Start to finish, repeat the records exactly.

⁂

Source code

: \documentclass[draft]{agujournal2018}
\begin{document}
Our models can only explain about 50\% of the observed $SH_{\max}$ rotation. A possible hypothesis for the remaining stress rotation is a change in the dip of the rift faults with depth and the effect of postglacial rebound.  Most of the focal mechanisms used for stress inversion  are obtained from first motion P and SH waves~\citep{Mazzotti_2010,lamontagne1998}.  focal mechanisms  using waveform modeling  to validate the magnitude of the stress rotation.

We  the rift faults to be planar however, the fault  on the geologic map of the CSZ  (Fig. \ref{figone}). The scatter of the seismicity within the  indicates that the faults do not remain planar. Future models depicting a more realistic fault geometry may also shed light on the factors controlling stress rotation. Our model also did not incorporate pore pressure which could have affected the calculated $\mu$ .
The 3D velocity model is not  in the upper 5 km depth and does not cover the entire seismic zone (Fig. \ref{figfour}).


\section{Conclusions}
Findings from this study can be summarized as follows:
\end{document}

⁂

Answer to this task:
Source code

: \documentclass[draft]{agujournal2018}
\begin{document}
Our models can only explain about 50\% of the observed $SH_{\max}$ rotation. A possible hypothesis for the remaining stress rotation is a change in the dip of the rift faults with depth and the effect of postglacial rebound.  Most of the focal mechanisms used for stress inversion  are obtained from first motion P and SH waves~\citep{Mazzotti_2010,lamontagne1998}.  focal mechanisms  using waveform modeling  to validate the magnitude of the stress rotation.

We  the rift faults to be planar however, the fault  on the geologic map of the CSZ  (Fig. \ref{figone}). The scatter of the seismicity within the  indicates that the faults do not remain planar. Future models depicting a more realistic fault geometry may also shed light on the factors controlling stress rotation. Our model also did not incorporate pore pressure which could have affected the calculated $\mu$ .
The 3D velocity model is not  in the upper 5 km depth and does not cover the entire seismic zone (Fig. \ref{figfour}).


\section{Conclusions}
Findings from this study can be summarized as follows:
\end{document}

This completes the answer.